Мария Ивановна, прижала ладони к губам, оторопело взглянула на Анатолия Ивановича, тот только развёл руками, дескать – вот так…
- Что это вы?.. – Спросил Вадим, глядя на обеих сразу.
Мария Ивановна, взяла Вадима за руку, сняла с него шапку и подвела к настенному зеркалу.
- Взгляни.
Вадим увидел своё отражение и белую изморозь, густо влепившуюся в виски. Не вольно провёл ладонями по вискам, как бы смахивая запутавшуюся снежную паутину и горько произнёс:
- Отца и мать потерял, хоть бы капельку, а здесь целый выводок. Как же это? Мне то и тридцати нет…
Анатолий Иванович, обнял Вадима за плечи, подбадривая ответил:
- Не беда, седина мужчину украшает, - и добавил, - раздевайся, помянём.
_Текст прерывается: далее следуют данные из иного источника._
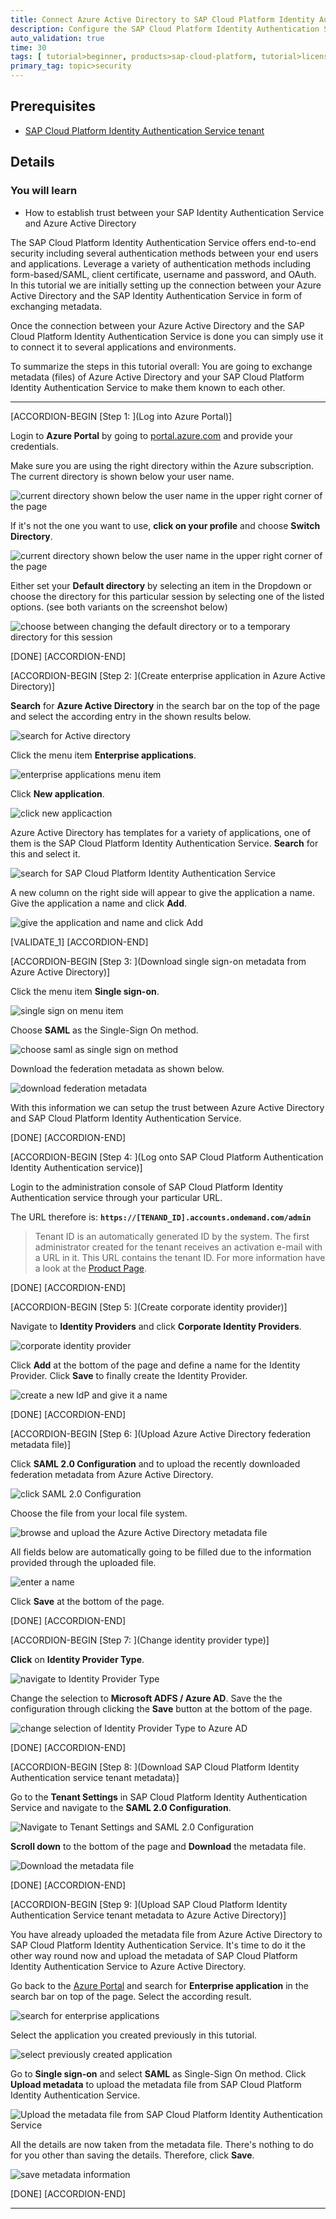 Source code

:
 ```yaml
---
title: Connect Azure Active Directory to SAP Cloud Platform Identity Authentication Service
description: Configure the SAP Cloud Platform Identity Authentication Service to leverage your Azure Active Directory setup.
auto_validation: true
time: 30
tags: [ tutorial>beginner, products>sap-cloud-platform, tutorial>license, products>sap-cloud-platform-identity-authentication]
primary_tag: topic>security
---
```


## Prerequisites
 - [SAP Cloud Platform Identity Authentication Service tenant](https://www.sapstore.com/solutions/40132/SAP-Cloud-Platform-Identity-Authentication)

## Details
### You will learn
  - How to establish trust between your SAP Identity Authentication Service and Azure Active Directory

The SAP Cloud Platform Identity Authentication Service offers end-to-end security including several authentication methods between your end users and applications. Leverage a variety of authentication methods including form-based/SAML, client certificate, username and password, and OAuth. In this tutorial we are initially setting up the connection between your Azure Active Directory and the SAP Identity Authentication Service in form of exchanging metadata.

Once the connection between your Azure Active Directory and the SAP Cloud Platform Identity Authentication Service is done you can simply use it to connect it to several applications and environments.

To summarize the steps in this tutorial overall: You are going to exchange metadata (files) of Azure Active Directory and your SAP Cloud Platform Identity Authentication Service to make them known to each other.

---

[ACCORDION-BEGIN [Step 1: ](Log into Azure Portal)]

Login to **Azure Portal** by going to [portal.azure.com](portal.azure.com) and provide your credentials.

Make sure you are using the right directory within the Azure subscription. The current directory is shown below your user name.

![current directory shown below the user name in the upper right corner of the page](current-directory.png)

If it's not the one you want to use, **click on your profile** and choose **Switch Directory**.

![current directory shown below the user name in the upper right corner of the page](switch-directory.png)

Either set your **Default directory** by selecting an item in the Dropdown or choose the directory for this particular session by selecting one of the listed options. (see both variants on the screenshot below)

![choose between changing the default directory or to a temporary directory for this session](choose-directory.png)

[DONE]
[ACCORDION-END]

[ACCORDION-BEGIN [Step 2: ](Create enterprise application in Azure Active Directory)]

**Search** for **Azure Active Directory** in the search bar on the top of the page and select the according entry in the shown results below.

![search for Active directory](search-active-directory.png)

Click the menu item **Enterprise applications**.

![enterprise applications menu item](enterprise-application-entry.png)

Click **New application**.

![click new applicaction](create-new-application.png)

Azure Active Directory has templates for a variety of applications, one of them is the SAP Cloud Platform Identity Authentication Service. **Search** for this and select it.

![search for SAP Cloud Platform Identity Authentication Service](scpias-template.png)

A new column on the right side will appear to give the application a name. Give the application a name and click **Add**.

![give the application and name and click Add](enterprise-application-name.png)

[VALIDATE_1]
[ACCORDION-END]


[ACCORDION-BEGIN [Step 3: ](Download single sign-on metadata from Azure Active Directory)]

Click the menu item **Single sign-on**.

![single sign on menu item](single-sign-on-entry.png)

Choose **SAML** as the Single-Sign On method.

![choose saml as single sign on method  ](saml-auth.png)

Download the federation metadata as shown below.

![download federation metadata](download-aad-metadata.png)

With this information we can setup the trust between Azure Active Directory and SAP Cloud Platform Identity Authentication Service.


[DONE]
[ACCORDION-END]

[ACCORDION-BEGIN [Step 4: ](Log onto SAP Cloud Platform Authentication Identity Authentication service)]

Login to the administration console of SAP Cloud Platform Identity Authentication service through your particular URL.

The URL therefore is: **`https://[TENAND_ID].accounts.ondemand.com/admin`**

>Tenant ID is an automatically generated ID by the system. The first administrator created for the tenant receives an activation e-mail with a URL in it. This URL contains the tenant ID. For more information have a look at the [Product Page](https://www.sap.com/products/cloud-platform/capabilities/foundation.identity-authentication.html#identity-authentication).


[DONE]
[ACCORDION-END]

[ACCORDION-BEGIN [Step 5: ](Create corporate identity provider)]

Navigate to **Identity Providers** and click **Corporate Identity Providers**.

![corporate identity provider](corporate-idp.png)

Click **Add** at the bottom of the page and define a name for the Identity Provider. Click **Save** to finally create the Identity Provider.

![create a new IdP and give it a name](define-new-idp.png)

[DONE]
[ACCORDION-END]

[ACCORDION-BEGIN [Step 6: ](Upload Azure Active Directory federation metadata file)]

Click **SAML 2.0 Configuration** and to upload the recently downloaded federation metadata from Azure Active Directory.

![click SAML 2.0 Configuration](configure-saml-idp.png)

Choose the file from your local file system.

![browse and upload the Azure Active Directory metadata file](upload-aad-metadata.png)

All fields below are automatically going to be filled due to the information provided through the uploaded file.

![enter a name](idp-name-logon.png)

Click **Save** at the bottom of the page.

[DONE]
[ACCORDION-END]

[ACCORDION-BEGIN [Step 7: ](Change identity provider type)]

**Click** on **Identity Provider Type**.

![navigate to Identity Provider Type](choose-idp-type.png)

Change the selection to **Microsoft ADFS / Azure AD**. Save the the configuration through clicking the **Save** button at the bottom of the page.

![change selection of Identity Provider Type to Azure AD](select-idptype-aad.png)

[DONE]
[ACCORDION-END]

[ACCORDION-BEGIN [Step 8: ](Download SAP Cloud Platform Identity Authentication service tenant metadata)]

Go to the **Tenant Settings** in SAP Cloud Platform Identity Authentication Service and navigate to the **SAML 2.0 Configuration**.

![Navigate to Tenant Settings and SAML 2.0 Configuration](saml-configuration-ias.png)

**Scroll down** to the bottom of the page and **Download** the metadata file.

![Download the metadata file](download-ias-metadata.png)

[DONE]
[ACCORDION-END]

[ACCORDION-BEGIN [Step 9: ](Upload SAP Cloud Platform Identity Authentication Service tenant metadata to Azure Active Directory)]

You have already uploaded the metadata file from Azure Active Directory to SAP Cloud Platform Identity Authentication Service. It's time to do it the other way round now and upload the metadata of SAP Cloud Platform Identity Authentication Service to Azure Active Directory.

Go back to the [Azure Portal](portal.azure.com) and search for **Enterprise application** in the search bar on top of the page. Select the according result.

![search for enterprise applications](search-enterprise-applications.png)

Select the application you created previously in this tutorial.

![select previously created application](my-sap-tutorial.png)

Go to **Single sign-on** and select **SAML** as Single-Sign On method. Click  **Upload metadata** to upload the metadata file from SAP Cloud Platform Identity Authentication Service.

![Upload the metadata file from SAP Cloud Platform Identity Authentication Service](upload-ias-metadata.png)

All the details are now taken from the metadata file. There's nothing to do for you other than saving the details. Therefore, click **Save**.

![save metadata information](save-ias-metadata-details.png)

[DONE]
[ACCORDION-END]

---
Вадим, оторвавшись от зеркала, стал снимать свою куртку. Глядя на него и тепло ему улыбаясь, бабушка Маша произнесла:
- Ты так в ней и ходишь, да в сапогах.
- Я привык, - отвлекаясь от тяжких дум, ответил Вадим, стаскивая с ног свои хромачи.
- Ладно проходи в зал. – Пригласил Анатолий Иванович.
Вадим прошёл. По середине светлой комнаты, стоял накрытый стол с холодными закусками. За ним сидела трёхлетняя девочка, весело болтала ножками и улыбалась.
- А, это наша дочка! – Счастливо улыбаясь обранила слова, Мария Ивановна и обращаясь к ней спросила:
- Ты уже поела?
Девочка кивнула.
- Тогда беги к себе, поиграй, - она сняла её со стула, поцеловала в причёсанную головку и ласково провела по спине, - беги!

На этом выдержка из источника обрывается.